(Data to process Opens)
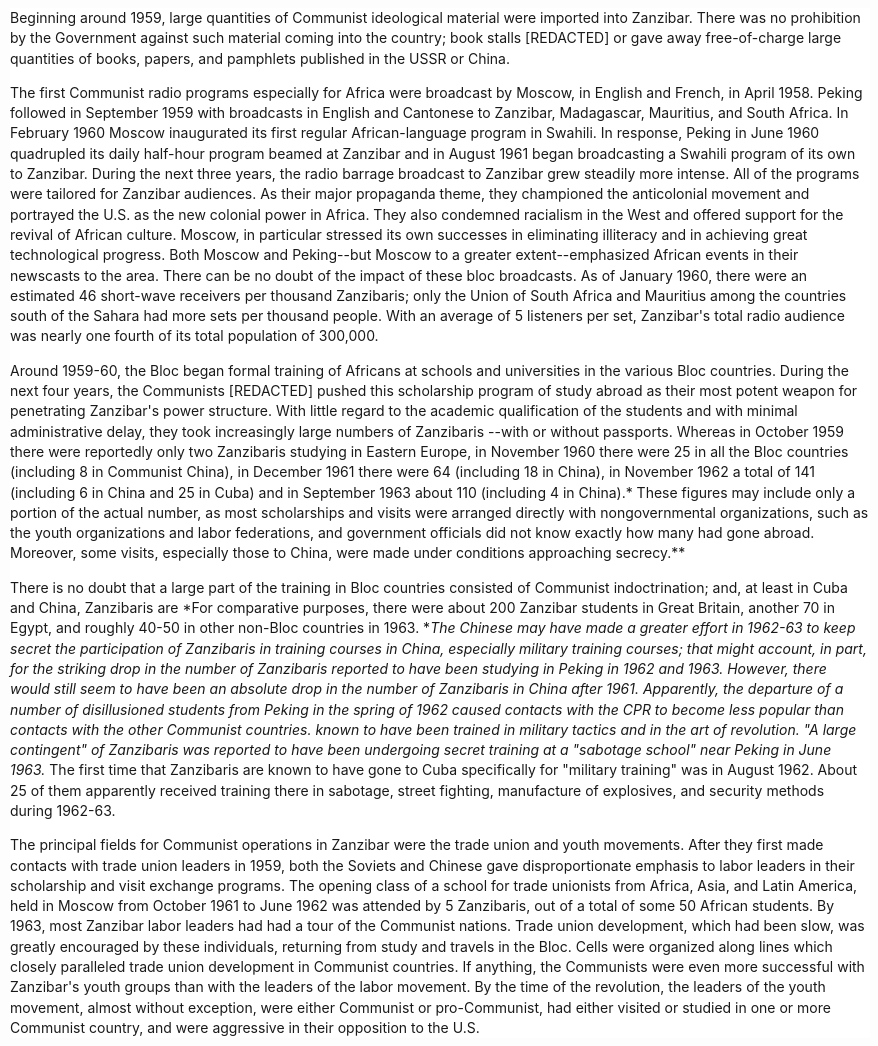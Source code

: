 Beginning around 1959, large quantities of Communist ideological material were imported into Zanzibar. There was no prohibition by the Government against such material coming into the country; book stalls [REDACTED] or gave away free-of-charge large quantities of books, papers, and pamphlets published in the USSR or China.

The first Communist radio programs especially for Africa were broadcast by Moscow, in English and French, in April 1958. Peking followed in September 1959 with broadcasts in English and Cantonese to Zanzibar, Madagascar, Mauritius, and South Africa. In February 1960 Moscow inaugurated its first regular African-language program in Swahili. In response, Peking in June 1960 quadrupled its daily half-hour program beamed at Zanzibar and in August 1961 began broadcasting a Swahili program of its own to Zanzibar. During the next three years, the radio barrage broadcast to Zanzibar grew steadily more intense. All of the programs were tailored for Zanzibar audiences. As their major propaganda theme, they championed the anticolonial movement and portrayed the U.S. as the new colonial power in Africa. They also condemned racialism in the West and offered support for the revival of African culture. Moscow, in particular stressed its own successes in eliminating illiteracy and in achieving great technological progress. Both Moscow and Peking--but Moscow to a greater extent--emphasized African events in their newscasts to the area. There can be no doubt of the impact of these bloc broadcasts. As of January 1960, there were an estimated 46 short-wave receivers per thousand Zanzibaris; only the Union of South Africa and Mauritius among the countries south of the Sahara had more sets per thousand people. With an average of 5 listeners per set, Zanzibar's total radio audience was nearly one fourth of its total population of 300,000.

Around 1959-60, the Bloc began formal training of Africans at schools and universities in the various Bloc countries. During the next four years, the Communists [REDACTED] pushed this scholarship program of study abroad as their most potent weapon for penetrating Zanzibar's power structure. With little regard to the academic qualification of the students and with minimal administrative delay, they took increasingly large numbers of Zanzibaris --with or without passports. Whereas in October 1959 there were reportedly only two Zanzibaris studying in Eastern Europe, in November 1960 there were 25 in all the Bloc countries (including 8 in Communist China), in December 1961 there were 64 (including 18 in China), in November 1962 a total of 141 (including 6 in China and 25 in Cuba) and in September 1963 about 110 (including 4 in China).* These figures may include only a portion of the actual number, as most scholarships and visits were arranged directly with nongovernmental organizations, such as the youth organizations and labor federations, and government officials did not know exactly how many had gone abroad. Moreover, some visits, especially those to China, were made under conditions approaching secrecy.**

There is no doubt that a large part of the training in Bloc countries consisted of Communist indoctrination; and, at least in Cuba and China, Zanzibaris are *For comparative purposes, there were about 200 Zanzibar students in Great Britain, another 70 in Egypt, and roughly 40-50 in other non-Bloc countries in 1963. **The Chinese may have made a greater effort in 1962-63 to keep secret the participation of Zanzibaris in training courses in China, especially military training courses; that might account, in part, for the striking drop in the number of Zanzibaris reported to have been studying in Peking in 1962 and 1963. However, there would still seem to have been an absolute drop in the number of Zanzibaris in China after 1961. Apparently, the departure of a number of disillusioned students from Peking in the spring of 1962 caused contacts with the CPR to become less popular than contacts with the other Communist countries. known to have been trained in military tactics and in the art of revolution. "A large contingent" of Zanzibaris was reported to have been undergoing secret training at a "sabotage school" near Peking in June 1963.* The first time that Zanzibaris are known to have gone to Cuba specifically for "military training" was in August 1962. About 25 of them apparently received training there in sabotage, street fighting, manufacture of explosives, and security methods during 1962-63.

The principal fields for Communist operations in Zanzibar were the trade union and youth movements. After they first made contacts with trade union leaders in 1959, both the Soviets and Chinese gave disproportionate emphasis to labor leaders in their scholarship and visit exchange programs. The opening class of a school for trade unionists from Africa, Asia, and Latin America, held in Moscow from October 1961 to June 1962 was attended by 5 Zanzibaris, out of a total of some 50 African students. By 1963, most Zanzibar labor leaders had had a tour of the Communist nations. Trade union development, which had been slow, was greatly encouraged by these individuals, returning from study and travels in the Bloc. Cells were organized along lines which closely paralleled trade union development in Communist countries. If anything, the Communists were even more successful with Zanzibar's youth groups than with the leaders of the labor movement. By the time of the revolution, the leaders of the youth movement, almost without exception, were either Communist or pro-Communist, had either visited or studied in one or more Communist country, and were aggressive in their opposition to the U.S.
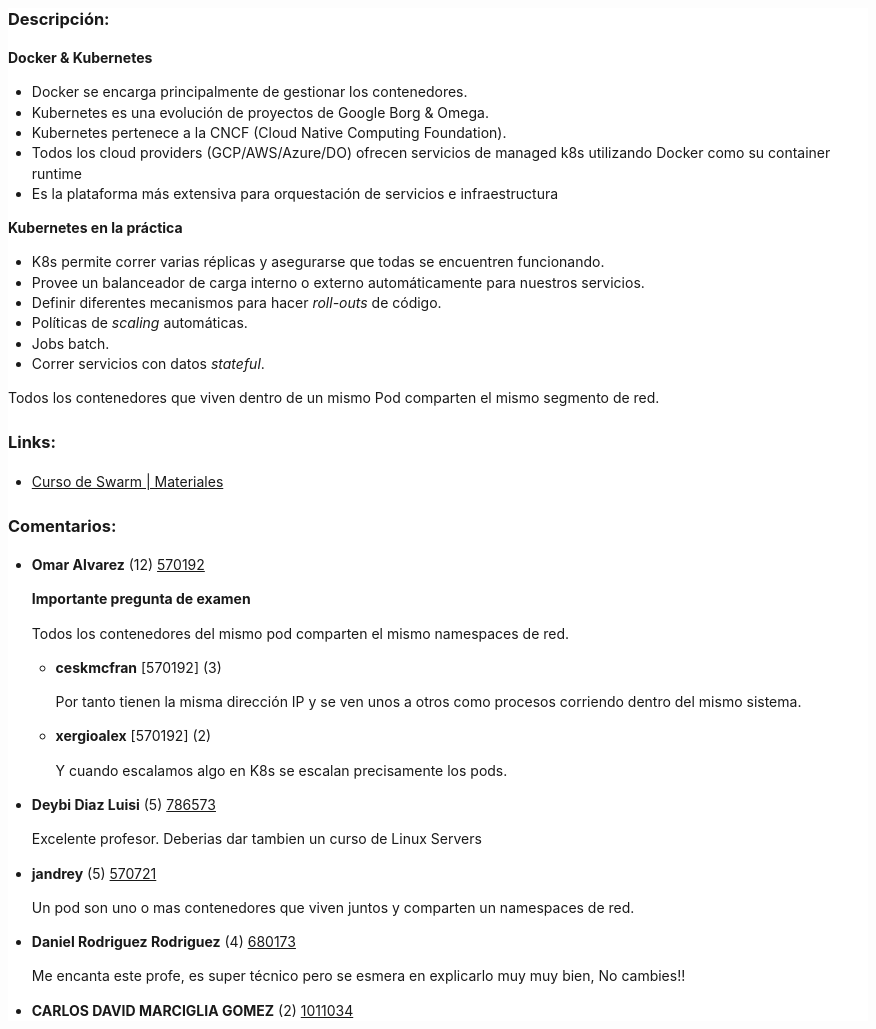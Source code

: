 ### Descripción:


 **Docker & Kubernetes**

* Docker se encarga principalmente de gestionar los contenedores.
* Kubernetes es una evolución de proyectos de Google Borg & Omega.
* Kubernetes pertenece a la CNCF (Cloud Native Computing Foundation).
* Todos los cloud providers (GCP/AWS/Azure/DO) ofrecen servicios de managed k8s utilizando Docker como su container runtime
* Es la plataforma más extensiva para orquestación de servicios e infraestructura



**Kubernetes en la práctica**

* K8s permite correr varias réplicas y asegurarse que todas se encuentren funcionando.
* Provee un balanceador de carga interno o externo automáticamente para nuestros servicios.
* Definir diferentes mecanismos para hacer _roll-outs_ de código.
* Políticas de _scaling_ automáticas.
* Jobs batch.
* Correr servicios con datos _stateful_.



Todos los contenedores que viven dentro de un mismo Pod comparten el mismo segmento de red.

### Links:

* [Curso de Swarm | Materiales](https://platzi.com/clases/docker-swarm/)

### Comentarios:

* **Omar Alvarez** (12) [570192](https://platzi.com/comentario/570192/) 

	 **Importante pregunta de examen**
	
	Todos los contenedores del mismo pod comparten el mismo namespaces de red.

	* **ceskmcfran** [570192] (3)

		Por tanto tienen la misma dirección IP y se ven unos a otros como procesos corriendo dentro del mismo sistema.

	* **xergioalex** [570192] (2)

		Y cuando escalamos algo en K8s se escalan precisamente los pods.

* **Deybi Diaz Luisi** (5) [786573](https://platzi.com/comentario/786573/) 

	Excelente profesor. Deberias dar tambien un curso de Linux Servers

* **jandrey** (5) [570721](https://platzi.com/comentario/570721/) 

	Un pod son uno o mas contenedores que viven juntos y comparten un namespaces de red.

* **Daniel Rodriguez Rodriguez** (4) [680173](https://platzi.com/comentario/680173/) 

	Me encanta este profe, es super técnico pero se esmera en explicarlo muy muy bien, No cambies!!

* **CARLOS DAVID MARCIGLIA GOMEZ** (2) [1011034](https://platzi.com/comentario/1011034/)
(Data to process Closes)
Reproduce the line containing "Me encanta este" and every line after it. Stop at the last line of the records, and add nothing.

**Written answer**:
	Me encanta este profe, es super técnico pero se esmera en explicarlo muy muy bien, No cambies!!

* **CARLOS DAVID MARCIGLIA GOMEZ** (2) [1011034](https://platzi.com/comentario/1011034/)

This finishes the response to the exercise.